*** Opening RECORDS PROVIDED ***
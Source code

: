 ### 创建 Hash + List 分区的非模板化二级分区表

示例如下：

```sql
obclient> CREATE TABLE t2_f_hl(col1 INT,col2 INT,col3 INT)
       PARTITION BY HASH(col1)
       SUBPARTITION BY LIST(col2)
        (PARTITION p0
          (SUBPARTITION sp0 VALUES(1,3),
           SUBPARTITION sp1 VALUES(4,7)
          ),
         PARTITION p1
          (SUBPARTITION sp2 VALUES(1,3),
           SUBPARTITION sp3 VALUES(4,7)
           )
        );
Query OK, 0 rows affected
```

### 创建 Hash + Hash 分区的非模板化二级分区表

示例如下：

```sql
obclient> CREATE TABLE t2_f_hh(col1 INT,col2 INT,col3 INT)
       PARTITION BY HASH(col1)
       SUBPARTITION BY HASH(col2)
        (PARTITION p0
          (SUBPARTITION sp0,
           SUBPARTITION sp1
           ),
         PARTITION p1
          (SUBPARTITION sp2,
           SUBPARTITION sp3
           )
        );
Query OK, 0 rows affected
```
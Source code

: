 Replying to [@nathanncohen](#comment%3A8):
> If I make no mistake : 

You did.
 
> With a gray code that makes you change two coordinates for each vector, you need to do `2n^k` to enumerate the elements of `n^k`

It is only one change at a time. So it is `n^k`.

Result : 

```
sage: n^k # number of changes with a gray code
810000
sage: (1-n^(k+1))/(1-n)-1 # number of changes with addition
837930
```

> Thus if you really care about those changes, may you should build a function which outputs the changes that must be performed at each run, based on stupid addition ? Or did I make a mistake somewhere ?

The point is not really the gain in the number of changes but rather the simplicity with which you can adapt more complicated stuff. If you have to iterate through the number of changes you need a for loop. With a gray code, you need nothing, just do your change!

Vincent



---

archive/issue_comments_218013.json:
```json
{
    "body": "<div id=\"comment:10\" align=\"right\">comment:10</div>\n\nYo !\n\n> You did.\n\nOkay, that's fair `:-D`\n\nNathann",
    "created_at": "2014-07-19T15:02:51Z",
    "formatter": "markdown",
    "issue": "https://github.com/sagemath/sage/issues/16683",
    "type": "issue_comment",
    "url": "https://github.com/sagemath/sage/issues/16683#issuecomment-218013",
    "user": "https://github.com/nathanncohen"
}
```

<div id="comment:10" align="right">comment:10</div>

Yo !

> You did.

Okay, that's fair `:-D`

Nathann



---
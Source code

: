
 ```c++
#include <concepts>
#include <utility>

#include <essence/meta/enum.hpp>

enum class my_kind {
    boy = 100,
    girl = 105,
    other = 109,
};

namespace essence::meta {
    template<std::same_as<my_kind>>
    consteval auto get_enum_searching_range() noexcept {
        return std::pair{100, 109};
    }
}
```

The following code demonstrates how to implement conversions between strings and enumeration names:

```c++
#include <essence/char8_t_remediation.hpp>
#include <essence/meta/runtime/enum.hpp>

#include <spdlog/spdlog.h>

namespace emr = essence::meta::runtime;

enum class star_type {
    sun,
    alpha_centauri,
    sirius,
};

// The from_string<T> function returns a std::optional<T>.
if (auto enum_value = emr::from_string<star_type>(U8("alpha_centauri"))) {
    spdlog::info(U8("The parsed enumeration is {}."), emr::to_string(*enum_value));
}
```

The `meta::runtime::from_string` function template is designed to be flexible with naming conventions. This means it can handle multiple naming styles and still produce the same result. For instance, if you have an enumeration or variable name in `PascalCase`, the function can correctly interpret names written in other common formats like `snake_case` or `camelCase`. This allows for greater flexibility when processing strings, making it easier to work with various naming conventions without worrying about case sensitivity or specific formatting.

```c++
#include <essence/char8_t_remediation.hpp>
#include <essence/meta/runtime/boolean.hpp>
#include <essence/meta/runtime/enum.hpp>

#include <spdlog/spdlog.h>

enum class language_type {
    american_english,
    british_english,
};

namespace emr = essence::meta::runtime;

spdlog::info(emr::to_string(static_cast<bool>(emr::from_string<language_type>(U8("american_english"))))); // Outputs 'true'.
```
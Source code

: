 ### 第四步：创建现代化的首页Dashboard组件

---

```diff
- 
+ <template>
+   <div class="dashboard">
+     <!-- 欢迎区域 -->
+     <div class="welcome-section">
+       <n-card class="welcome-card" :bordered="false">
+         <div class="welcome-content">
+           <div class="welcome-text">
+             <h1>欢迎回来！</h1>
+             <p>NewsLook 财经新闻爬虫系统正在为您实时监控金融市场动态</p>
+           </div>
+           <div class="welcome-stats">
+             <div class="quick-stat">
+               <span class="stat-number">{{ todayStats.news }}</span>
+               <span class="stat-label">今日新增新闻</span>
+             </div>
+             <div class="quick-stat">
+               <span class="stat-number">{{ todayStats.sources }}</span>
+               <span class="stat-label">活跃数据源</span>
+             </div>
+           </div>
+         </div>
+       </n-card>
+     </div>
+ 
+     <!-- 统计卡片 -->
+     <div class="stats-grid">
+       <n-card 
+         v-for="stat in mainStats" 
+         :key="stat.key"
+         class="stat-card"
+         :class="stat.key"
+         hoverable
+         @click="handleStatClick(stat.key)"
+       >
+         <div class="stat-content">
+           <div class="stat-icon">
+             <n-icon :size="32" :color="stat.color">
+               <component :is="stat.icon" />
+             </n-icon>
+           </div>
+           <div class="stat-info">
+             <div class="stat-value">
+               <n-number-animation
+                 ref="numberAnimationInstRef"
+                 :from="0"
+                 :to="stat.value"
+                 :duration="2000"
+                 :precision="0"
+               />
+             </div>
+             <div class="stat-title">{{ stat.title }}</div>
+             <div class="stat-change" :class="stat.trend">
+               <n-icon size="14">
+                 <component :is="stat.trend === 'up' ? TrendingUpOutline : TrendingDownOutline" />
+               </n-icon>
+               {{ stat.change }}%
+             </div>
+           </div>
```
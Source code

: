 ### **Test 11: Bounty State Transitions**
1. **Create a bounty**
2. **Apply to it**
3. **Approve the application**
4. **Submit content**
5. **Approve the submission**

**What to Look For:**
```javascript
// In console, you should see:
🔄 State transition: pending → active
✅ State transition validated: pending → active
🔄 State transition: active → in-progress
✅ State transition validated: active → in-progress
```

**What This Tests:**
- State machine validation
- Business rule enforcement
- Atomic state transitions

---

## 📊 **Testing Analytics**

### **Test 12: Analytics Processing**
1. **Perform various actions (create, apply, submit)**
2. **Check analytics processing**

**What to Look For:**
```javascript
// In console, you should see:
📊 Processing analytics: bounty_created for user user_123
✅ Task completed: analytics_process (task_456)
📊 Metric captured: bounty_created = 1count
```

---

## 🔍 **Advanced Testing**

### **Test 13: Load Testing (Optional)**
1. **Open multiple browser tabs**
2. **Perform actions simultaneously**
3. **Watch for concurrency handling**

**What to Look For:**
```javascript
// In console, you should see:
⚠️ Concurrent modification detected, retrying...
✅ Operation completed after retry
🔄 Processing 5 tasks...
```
*** Closing RECORDS PROVIDED ***
EXERCISE DIRECTIONS:
Retype every line above with nothing changed.

EXERCISE RESULT:
Source code

: ### 创建 Hash + List 分区的非模板化二级分区表

示例如下：

```sql
obclient> CREATE TABLE t2_f_hl(col1 INT,col2 INT,col3 INT)
       PARTITION BY HASH(col1)
       SUBPARTITION BY LIST(col2)
        (PARTITION p0
          (SUBPARTITION sp0 VALUES(1,3),
           SUBPARTITION sp1 VALUES(4,7)
          ),
         PARTITION p1
          (SUBPARTITION sp2 VALUES(1,3),
           SUBPARTITION sp3 VALUES(4,7)
           )
        );
Query OK, 0 rows affected
```

### 创建 Hash + Hash 分区的非模板化二级分区表

示例如下：

```sql
obclient> CREATE TABLE t2_f_hh(col1 INT,col2 INT,col3 INT)
       PARTITION BY HASH(col1)
       SUBPARTITION BY HASH(col2)
        (PARTITION p0
          (SUBPARTITION sp0,
           SUBPARTITION sp1
           ),
         PARTITION p1
          (SUBPARTITION sp2,
           SUBPARTITION sp3
           )
        );
Query OK, 0 rows affected
```
Source code

: Replying to [@nathanncohen](#comment%3A8):
> If I make no mistake : 

You did.
 
> With a gray code that makes you change two coordinates for each vector, you need to do `2n^k` to enumerate the elements of `n^k`

It is only one change at a time. So it is `n^k`.

Result : 

```
sage: n^k # number of changes with a gray code
810000
sage: (1-n^(k+1))/(1-n)-1 # number of changes with addition
837930
```

> Thus if you really care about those changes, may you should build a function which outputs the changes that must be performed at each run, based on stupid addition ? Or did I make a mistake somewhere ?

The point is not really the gain in the number of changes but rather the simplicity with which you can adapt more complicated stuff. If you have to iterate through the number of changes you need a for loop. With a gray code, you need nothing, just do your change!

Vincent



---

archive/issue_comments_218013.json:
```json
{
    "body": "<div id=\"comment:10\" align=\"right\">comment:10</div>\n\nYo !\n\n> You did.\n\nOkay, that's fair `:-D`\n\nNathann",
    "created_at": "2014-07-19T15:02:51Z",
    "formatter": "markdown",
    "issue": "https://github.com/sagemath/sage/issues/16683",
    "type": "issue_comment",
    "url": "https://github.com/sagemath/sage/issues/16683#issuecomment-218013",
    "user": "https://github.com/nathanncohen"
}
```

<div id="comment:10" align="right">comment:10</div>

Yo !

> You did.

Okay, that's fair `:-D`

Nathann



---
Source code

:
 ```c++
#include <concepts>
#include <utility>

#include <essence/meta/enum.hpp>

enum class my_kind {
    boy = 100,
    girl = 105,
    other = 109,
};

namespace essence::meta {
    template<std::same_as<my_kind>>
    consteval auto get_enum_searching_range() noexcept {
        return std::pair{100, 109};
    }
}
```

The following code demonstrates how to implement conversions between strings and enumeration names:

```c++
#include <essence/char8_t_remediation.hpp>
#include <essence/meta/runtime/enum.hpp>

#include <spdlog/spdlog.h>

namespace emr = essence::meta::runtime;

enum class star_type {
    sun,
    alpha_centauri,
    sirius,
};

// The from_string<T> function returns a std::optional<T>.
if (auto enum_value = emr::from_string<star_type>(U8("alpha_centauri"))) {
    spdlog::info(U8("The parsed enumeration is {}."), emr::to_string(*enum_value));
}
```

The `meta::runtime::from_string` function template is designed to be flexible with naming conventions. This means it can handle multiple naming styles and still produce the same result. For instance, if you have an enumeration or variable name in `PascalCase`, the function can correctly interpret names written in other common formats like `snake_case` or `camelCase`. This allows for greater flexibility when processing strings, making it easier to work with various naming conventions without worrying about case sensitivity or specific formatting.

```c++
#include <essence/char8_t_remediation.hpp>
#include <essence/meta/runtime/boolean.hpp>
#include <essence/meta/runtime/enum.hpp>

#include <spdlog/spdlog.h>

enum class language_type {
    american_english,
    british_english,
};

namespace emr = essence::meta::runtime;

spdlog::info(emr::to_string(static_cast<bool>(emr::from_string<language_type>(U8("american_english"))))); // Outputs 'true'.
```
Source code

: ### 第四步：创建现代化的首页Dashboard组件

---

```diff
- 
+ <template>
+   <div class="dashboard">
+     <!-- 欢迎区域 -->
+     <div class="welcome-section">
+       <n-card class="welcome-card" :bordered="false">
+         <div class="welcome-content">
+           <div class="welcome-text">
+             <h1>欢迎回来！</h1>
+             <p>NewsLook 财经新闻爬虫系统正在为您实时监控金融市场动态</p>
+           </div>
+           <div class="welcome-stats">
+             <div class="quick-stat">
+               <span class="stat-number">{{ todayStats.news }}</span>
+               <span class="stat-label">今日新增新闻</span>
+             </div>
+             <div class="quick-stat">
+               <span class="stat-number">{{ todayStats.sources }}</span>
+               <span class="stat-label">活跃数据源</span>
+             </div>
+           </div>
+         </div>
+       </n-card>
+     </div>
+ 
+     <!-- 统计卡片 -->
+     <div class="stats-grid">
+       <n-card 
+         v-for="stat in mainStats" 
+         :key="stat.key"
+         class="stat-card"
+         :class="stat.key"
+         hoverable
+         @click="handleStatClick(stat.key)"
+       >
+         <div class="stat-content">
+           <div class="stat-icon">
+             <n-icon :size="32" :color="stat.color">
+               <component :is="stat.icon" />
+             </n-icon>
+           </div>
+           <div class="stat-info">
+             <div class="stat-value">
+               <n-number-animation
+                 ref="numberAnimationInstRef"
+                 :from="0"
+                 :to="stat.value"
+                 :duration="2000"
+                 :precision="0"
+               />
+             </div>
+             <div class="stat-title">{{ stat.title }}</div>
+             <div class="stat-change" :class="stat.trend">
+               <n-icon size="14">
+                 <component :is="stat.trend === 'up' ? TrendingUpOutline : TrendingDownOutline" />
+               </n-icon>
+               {{ stat.change }}%
+             </div>
+           </div>
```
Source code

: ### **Test 11: Bounty State Transitions**
1. **Create a bounty**
2. **Apply to it**
3. **Approve the application**
4. **Submit content**
5. **Approve the submission**

**What to Look For:**
```javascript
// In console, you should see:
🔄 State transition: pending → active
✅ State transition validated: pending → active
🔄 State transition: active → in-progress
✅ State transition validated: active → in-progress
```

**What This Tests:**
- State machine validation
- Business rule enforcement
- Atomic state transitions

---

## 📊 **Testing Analytics**

### **Test 12: Analytics Processing**
1. **Perform various actions (create, apply, submit)**
2. **Check analytics processing**

**What to Look For:**
```javascript
// In console, you should see:
📊 Processing analytics: bounty_created for user user_123
✅ Task completed: analytics_process (task_456)
📊 Metric captured: bounty_created = 1count
```

---

## 🔍 **Advanced Testing**

### **Test 13: Load Testing (Optional)**
1. **Open multiple browser tabs**
2. **Perform actions simultaneously**
3. **Watch for concurrency handling**

**What to Look For:**
```javascript
// In console, you should see:
⚠️ Concurrent modification detected, retrying...
✅ Operation completed after retry
🔄 Processing 5 tasks...
```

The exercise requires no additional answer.